Advanced15 min
Voice Agents Deep Dive
Deep dive into production voice agent pipelines in 2026. Covers the pipeline-vs-Realtime-API architecture decision, updated STT and TTS provider choices (Deepgram Nova-3, ElevenLabs Flash v2.5, Cartesia Sonic 3), production-grade barge-in handling, cost modeling, and when to use LiveKit Agents Framework instead of rolling your own pipeline.
Quick Reference
- →Architecture fork: STT→LLM→TTS pipeline (provider control, debuggable) vs. OpenAI Realtime API (speech-to-speech, ~200ms latency, vendor lock-in). Pick one early.
- →For the pipeline path, default to LiveKit Agents Framework — VoicePipelineAgent handles VAD, barge-in, provider swapping, and WebSocket lifecycle.

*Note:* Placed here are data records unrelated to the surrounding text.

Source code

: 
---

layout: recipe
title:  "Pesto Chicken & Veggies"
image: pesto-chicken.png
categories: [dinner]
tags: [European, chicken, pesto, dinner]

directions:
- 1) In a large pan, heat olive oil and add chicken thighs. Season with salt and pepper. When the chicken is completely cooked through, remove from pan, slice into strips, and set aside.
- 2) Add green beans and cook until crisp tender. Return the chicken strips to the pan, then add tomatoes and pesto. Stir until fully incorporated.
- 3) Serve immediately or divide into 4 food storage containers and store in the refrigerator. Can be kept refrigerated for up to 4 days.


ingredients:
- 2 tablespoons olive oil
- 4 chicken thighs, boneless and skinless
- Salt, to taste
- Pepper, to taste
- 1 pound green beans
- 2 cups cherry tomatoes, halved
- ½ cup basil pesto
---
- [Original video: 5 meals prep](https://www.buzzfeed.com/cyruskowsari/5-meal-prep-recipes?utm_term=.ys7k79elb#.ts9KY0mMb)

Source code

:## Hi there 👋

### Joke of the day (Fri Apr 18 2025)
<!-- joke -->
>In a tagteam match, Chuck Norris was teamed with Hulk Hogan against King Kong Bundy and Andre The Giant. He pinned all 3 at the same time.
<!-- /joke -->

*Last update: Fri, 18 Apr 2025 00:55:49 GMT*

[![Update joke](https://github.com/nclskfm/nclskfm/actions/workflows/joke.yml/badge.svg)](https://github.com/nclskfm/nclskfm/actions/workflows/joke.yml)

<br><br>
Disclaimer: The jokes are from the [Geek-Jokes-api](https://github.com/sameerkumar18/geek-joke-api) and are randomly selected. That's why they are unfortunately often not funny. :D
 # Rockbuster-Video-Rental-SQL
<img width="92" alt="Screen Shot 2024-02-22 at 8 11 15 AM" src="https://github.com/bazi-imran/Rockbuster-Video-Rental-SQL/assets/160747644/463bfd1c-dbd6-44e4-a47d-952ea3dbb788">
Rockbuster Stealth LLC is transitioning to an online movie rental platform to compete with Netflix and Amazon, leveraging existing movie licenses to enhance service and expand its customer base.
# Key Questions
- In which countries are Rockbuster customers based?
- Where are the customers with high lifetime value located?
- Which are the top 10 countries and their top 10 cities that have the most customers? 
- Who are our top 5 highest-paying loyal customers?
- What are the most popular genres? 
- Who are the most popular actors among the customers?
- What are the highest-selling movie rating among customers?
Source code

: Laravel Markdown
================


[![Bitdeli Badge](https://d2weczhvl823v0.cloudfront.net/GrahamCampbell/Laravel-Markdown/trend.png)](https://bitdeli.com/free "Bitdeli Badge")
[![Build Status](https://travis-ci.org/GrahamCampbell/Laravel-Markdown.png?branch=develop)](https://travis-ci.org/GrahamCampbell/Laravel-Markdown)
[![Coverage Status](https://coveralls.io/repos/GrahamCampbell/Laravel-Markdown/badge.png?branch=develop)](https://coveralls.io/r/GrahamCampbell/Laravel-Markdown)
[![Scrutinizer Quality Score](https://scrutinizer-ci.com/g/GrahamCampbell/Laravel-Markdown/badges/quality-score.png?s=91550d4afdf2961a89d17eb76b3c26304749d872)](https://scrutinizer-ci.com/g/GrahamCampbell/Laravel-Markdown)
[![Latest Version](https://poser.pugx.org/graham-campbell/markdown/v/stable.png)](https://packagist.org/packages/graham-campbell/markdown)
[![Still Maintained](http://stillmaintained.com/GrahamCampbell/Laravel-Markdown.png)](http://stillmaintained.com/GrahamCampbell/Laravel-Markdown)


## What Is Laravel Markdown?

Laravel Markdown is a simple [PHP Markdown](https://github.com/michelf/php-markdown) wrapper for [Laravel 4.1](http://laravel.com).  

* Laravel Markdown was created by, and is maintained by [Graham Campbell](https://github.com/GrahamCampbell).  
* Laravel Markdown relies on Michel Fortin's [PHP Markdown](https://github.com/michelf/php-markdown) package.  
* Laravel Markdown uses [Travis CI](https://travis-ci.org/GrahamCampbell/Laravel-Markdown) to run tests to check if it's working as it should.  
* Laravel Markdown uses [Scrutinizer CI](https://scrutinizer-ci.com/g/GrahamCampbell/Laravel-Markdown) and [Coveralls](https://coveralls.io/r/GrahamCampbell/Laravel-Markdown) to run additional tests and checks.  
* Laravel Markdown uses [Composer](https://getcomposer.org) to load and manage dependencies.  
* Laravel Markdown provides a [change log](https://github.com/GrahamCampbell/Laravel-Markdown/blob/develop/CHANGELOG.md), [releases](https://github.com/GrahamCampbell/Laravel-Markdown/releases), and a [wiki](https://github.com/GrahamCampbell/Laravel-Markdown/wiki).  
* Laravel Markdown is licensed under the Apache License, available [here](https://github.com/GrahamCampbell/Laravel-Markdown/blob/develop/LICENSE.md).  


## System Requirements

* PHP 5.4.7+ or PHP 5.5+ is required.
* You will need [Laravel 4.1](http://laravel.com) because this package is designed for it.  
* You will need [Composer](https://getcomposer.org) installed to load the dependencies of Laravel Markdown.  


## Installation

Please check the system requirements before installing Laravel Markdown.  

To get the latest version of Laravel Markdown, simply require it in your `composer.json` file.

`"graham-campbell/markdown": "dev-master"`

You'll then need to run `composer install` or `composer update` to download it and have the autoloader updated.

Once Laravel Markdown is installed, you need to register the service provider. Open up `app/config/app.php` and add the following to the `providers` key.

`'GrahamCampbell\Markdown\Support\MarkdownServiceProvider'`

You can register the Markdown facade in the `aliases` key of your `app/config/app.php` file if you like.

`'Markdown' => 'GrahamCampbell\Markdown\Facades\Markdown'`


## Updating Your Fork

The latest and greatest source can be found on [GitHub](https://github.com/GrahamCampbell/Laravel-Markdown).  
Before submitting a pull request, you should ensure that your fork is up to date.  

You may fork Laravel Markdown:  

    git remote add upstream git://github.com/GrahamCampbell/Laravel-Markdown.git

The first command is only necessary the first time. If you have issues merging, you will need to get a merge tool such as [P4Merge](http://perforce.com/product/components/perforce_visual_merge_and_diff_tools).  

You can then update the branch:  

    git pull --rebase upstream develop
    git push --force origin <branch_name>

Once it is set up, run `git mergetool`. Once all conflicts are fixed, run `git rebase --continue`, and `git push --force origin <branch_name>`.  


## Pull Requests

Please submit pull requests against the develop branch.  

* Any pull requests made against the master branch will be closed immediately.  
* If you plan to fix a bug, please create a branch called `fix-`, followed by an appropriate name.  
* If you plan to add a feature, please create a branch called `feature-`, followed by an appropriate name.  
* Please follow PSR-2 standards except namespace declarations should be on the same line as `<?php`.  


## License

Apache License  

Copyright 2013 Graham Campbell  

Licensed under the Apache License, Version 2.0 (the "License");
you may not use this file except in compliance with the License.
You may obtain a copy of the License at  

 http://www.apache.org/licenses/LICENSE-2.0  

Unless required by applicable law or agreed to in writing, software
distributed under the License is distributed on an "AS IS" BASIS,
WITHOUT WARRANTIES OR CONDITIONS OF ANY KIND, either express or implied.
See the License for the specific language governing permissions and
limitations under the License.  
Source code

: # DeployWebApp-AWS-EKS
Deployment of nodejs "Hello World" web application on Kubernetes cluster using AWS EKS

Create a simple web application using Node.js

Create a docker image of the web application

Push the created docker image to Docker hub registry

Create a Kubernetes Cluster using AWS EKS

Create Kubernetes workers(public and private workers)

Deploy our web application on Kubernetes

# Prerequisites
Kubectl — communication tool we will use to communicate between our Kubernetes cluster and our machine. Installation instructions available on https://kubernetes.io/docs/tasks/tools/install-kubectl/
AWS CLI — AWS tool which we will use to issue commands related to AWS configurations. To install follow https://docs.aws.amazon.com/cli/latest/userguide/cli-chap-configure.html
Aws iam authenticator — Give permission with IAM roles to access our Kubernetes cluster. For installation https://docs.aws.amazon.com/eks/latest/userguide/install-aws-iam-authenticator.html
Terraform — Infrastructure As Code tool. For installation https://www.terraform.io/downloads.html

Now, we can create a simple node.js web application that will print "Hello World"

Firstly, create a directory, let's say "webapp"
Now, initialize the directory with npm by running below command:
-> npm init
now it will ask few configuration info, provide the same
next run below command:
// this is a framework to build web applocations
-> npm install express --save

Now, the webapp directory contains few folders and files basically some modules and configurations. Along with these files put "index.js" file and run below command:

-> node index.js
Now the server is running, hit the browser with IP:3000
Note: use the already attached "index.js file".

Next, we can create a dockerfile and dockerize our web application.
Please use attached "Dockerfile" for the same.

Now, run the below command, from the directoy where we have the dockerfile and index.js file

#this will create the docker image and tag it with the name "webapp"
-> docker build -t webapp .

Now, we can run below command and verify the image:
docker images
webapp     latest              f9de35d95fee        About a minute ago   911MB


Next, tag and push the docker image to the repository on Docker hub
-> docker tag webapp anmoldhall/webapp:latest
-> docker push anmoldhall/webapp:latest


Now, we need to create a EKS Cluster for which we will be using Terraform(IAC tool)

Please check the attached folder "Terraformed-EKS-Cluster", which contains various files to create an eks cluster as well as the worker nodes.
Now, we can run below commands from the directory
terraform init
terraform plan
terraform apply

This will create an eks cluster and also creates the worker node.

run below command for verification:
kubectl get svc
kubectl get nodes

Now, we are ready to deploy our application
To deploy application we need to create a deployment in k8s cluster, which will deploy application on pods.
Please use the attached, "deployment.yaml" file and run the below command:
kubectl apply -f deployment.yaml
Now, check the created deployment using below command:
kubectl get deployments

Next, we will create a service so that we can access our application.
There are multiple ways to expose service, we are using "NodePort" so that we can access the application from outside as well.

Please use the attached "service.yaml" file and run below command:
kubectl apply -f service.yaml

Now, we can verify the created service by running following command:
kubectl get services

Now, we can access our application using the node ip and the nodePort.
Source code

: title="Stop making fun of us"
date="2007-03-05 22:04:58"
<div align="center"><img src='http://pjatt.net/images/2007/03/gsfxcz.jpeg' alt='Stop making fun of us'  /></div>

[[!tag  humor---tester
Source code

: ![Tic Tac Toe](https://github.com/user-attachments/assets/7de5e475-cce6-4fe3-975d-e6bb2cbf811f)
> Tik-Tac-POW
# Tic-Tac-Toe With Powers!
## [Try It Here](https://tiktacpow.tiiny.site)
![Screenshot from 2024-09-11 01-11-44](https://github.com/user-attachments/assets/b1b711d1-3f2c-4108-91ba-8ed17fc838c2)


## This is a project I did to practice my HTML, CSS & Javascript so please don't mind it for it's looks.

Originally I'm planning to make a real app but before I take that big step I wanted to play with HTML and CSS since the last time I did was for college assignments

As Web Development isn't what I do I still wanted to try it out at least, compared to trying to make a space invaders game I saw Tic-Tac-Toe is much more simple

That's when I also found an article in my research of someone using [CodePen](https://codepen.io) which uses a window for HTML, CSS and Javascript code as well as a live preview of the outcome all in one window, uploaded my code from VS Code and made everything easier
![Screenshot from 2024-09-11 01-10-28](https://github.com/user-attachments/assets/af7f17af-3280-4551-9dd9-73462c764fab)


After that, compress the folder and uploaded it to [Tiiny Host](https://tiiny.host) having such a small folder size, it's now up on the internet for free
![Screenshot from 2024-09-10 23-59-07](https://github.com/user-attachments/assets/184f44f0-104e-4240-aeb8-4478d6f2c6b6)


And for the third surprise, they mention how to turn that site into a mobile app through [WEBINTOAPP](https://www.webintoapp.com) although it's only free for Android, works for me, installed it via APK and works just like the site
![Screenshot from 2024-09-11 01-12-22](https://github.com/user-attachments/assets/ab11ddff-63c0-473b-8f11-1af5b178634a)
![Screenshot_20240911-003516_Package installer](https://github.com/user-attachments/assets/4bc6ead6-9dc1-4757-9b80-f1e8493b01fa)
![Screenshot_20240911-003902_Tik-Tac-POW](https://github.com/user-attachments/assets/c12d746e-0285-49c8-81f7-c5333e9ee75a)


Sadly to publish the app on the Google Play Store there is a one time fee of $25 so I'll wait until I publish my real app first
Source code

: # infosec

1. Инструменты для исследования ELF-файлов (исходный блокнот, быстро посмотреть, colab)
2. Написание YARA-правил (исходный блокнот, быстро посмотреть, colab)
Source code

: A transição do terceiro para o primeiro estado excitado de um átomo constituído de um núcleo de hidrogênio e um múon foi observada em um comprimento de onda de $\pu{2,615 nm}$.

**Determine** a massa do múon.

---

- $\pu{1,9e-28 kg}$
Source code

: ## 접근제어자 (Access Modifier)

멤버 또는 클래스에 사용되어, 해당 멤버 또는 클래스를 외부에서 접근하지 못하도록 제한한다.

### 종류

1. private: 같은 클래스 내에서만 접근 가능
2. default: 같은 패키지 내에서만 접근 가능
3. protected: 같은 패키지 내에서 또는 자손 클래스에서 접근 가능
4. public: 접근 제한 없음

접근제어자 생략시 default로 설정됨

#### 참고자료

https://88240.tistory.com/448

- →Voice pipeline: each stage must stream AND overlap — STT starts while audio arrives, LLM starts on first partial, TTS starts on first sentence.
- →STT: Deepgram Nova-3 (~100ms, lowest latency), GPT-4o transcription (most accurate), AssemblyAI Universal-3-Pro (real-time speaker diarization).
- →TTS: ElevenLabs Flash v2.5 (~75ms, best quality), Cartesia Sonic 3 (~90ms, lowest latency), gpt-4o-mini-tts (steerability, per-token pricing).
- →Barge-in: detect speech, cancel TTS within 50ms, cancel LLM generation, save partial to conversation history, resume listening.
- →TTS cost scales per-character: compute turns × chars/response × rate before committing to a provider at any volume.
Should You Build a Voice Agent?
Voice adds real complexity — not just audio I/O
A voice interface imposes a latency budget (sub-500ms), a cost multiplier (TTS is expensive at scale), a reliability tax (WebSocket reconnection, audio format conversion, telephony edge cases), and a UX constraint (no markdown, no tables, no URLs in responses). Before building, confirm that voice interaction actually improves the product — not just that it's cool.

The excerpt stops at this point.